Patisserie Valerie shares suspended, energy merger cleared, weak public finances
In this edition of The Briefing from Informed Choice on Wednesday 10th October 2018 – Patisserie Valerie shares suspended, energy merger cleared, weak public finances, risky lending warning, and HSBC US settlement.
Patisserie Valerie shares suspended
Shares in cafe chain Patisserie Valerie have been suspended following the discovery of “significant, potentially fraudulent, accounting irregularities”. According to the company, which is part owned by entrepreneur Luke Johnson, this discovery could result in a “potential material” mis-statement in its accounts. Other shareholders of Patisserie Valerie include Druckers, Philpotts, Baker & Spice and the Flour Power City Bakery. Finance Director Chris Mash has been suspended pending a full investigation, according to the company. The firm has more than 150 stores in the UK and also trades within some Sainsbury’s stores. Luke Johnson said:
We are all deeply concerned about this news and the potential impact on the business. We are determined to understand the full details of what has happened and will communicate these to investors and stakeholders as soon as possible.
Energy merger cleared
A merger between energy suppliers SSE and npower has been given final clearance by the Competition and Markets Authority. They clearance was announced following an in-depth review into the proposed merger. The CMA dismissed earlier concerns about the potential impact on prices and standard variable tariffs for customers of both firms. It said improved competition in the energy market with at least 70 firms competing for business made these concerns less important. According to the CMA, the two firms are not close rivals for default tariffs. Anne Lambert, who chaired the CMA’s inquiry group, said:
With many energy companies out there, people switching away from expensive standard variable tariffs will still have plenty of choice when they shop around after this merger.
But we know that the energy market still isn’t working well for many people who don’t switch, so we looked carefully at how the merger would affect SVT prices.

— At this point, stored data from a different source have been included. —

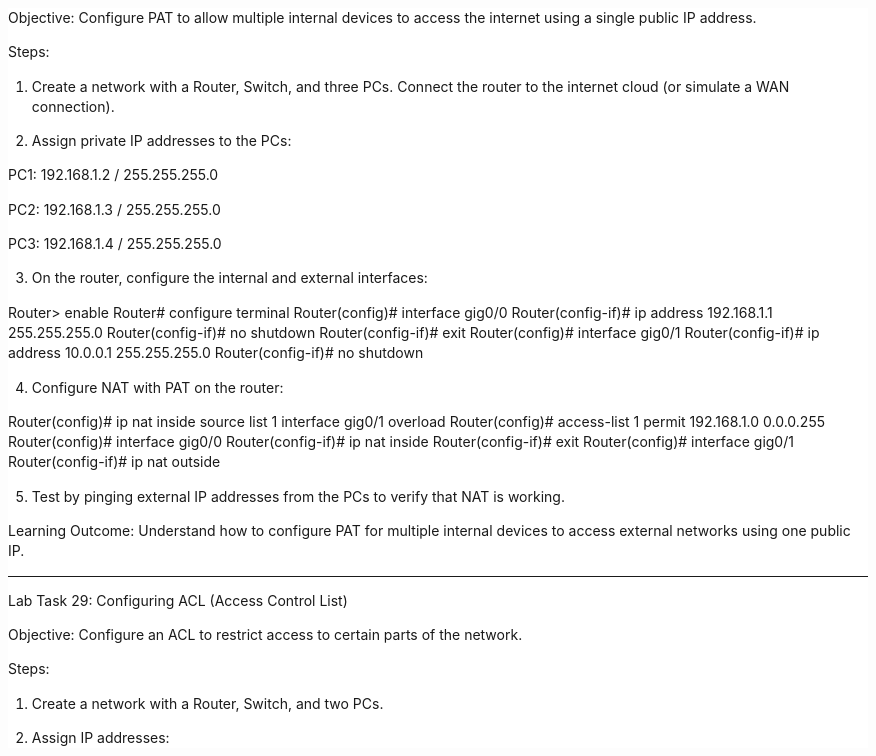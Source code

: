 Objective: Configure PAT to allow multiple internal devices to access the internet using a single public IP address.

Steps:

1. Create a network with a Router, Switch, and three PCs. Connect the router to the internet cloud (or simulate a WAN connection).


2. Assign private IP addresses to the PCs:

PC1: 192.168.1.2 / 255.255.255.0

PC2: 192.168.1.3 / 255.255.255.0

PC3: 192.168.1.4 / 255.255.255.0



3. On the router, configure the internal and external interfaces:

Router> enable
Router# configure terminal
Router(config)# interface gig0/0
Router(config-if)# ip address 192.168.1.1 255.255.255.0
Router(config-if)# no shutdown
Router(config-if)# exit
Router(config)# interface gig0/1
Router(config-if)# ip address 10.0.0.1 255.255.255.0
Router(config-if)# no shutdown


4. Configure NAT with PAT on the router:

Router(config)# ip nat inside source list 1 interface gig0/1 overload
Router(config)# access-list 1 permit 192.168.1.0 0.0.0.255
Router(config)# interface gig0/0
Router(config-if)# ip nat inside
Router(config-if)# exit
Router(config)# interface gig0/1
Router(config-if)# ip nat outside


5. Test by pinging external IP addresses from the PCs to verify that NAT is working.



Learning Outcome: Understand how to configure PAT for multiple internal devices to access external networks using one public IP.


---

Lab Task 29: Configuring ACL (Access Control List)

Objective: Configure an ACL to restrict access to certain parts of the network.

Steps:

1. Create a network with a Router, Switch, and two PCs.


2. Assign IP addresses:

Following a thorough investigation and consultation, we are confident that SSE and npower are not close rivals for these customers and so the deal will not change how they set SVT prices.
Weak public finances
Public finances in Britain remain among the weakest in the world following the 2008 global financial crisis. That’s according to a new assessment of government assets and liabilities carried out by the International Monetary Fund. The IMF said almost £1trn has been wiped off the value of the UK’s public sector since the financial crash. This is equivalent to 50% of GDP. It places the UK in the second weakest position globally, with only Portugal in a worse position. The IMF calculations are based on measures of wealth and stress tests which are similar to those applied regularly in the banking sector. According to the IMF, the bailout of UK banks and growth in the UK’s public sector pension liabilities were both to blame for the UK’s low ranking. The report said:
The United Kingdom balance sheet expanded massively during the crisis. Most of the expansion in the balance sheet was the result of large-scale financial sector rescue operations that resulted in reclassification of the rescued private banks into the public sector. [This] increased (non–central bank) public financial corporation liabilities from zero in 2007 to 189% of GDP in 2008, with similar [falls] in financial assets.
Risky lending warning
The Bank of England has issued a warning about a rapid growth in risky business lending. According to the Bank’s Financial Policy Committee, £31bn of loans have been made this year to companies which already have high levels of debt. The loans are packaged and re-sold on the global financial markets, in a move reminiscent of banking practices which sparked the 2008 global financial crisis. These so-called ‘leveraged loans’ to highly indebted business compare with £10bn of standard lending made by UK banks to these companies. The FPC also warned about risks to banks arising from a cliff-edge Brexit. The Financial Policy Committee said:
There has been considerable progress in the UK to address these risks, but only limited progress in the EU.
In the limited time remaining, it is not possible for companies on their own to mitigate fully the risks of disruption to cross-border financial services. The need for authorities to complete mitigating actions is now pressing.
HSBC US settlement
Banking giant HSBC has reached a new £582m settlement with US regulators over its sale of mortgage-backed securities before the global financial crisis. The $765m settlement resolves claims made by US regulators that HSBC misled investors about the quality of the mortgage-backed securities. The sales took place between 2005 and 2007, resulting in big losses for investors, according to US prosecutors. HSBC did not admit or deny the claims, as is standard in such settlements. Patrick Burke, head of HSBC’s US business unit, said:
The US management team is focused on putting historical matters into the rear view mirror and completing the turn-around of HSBC’s US operations.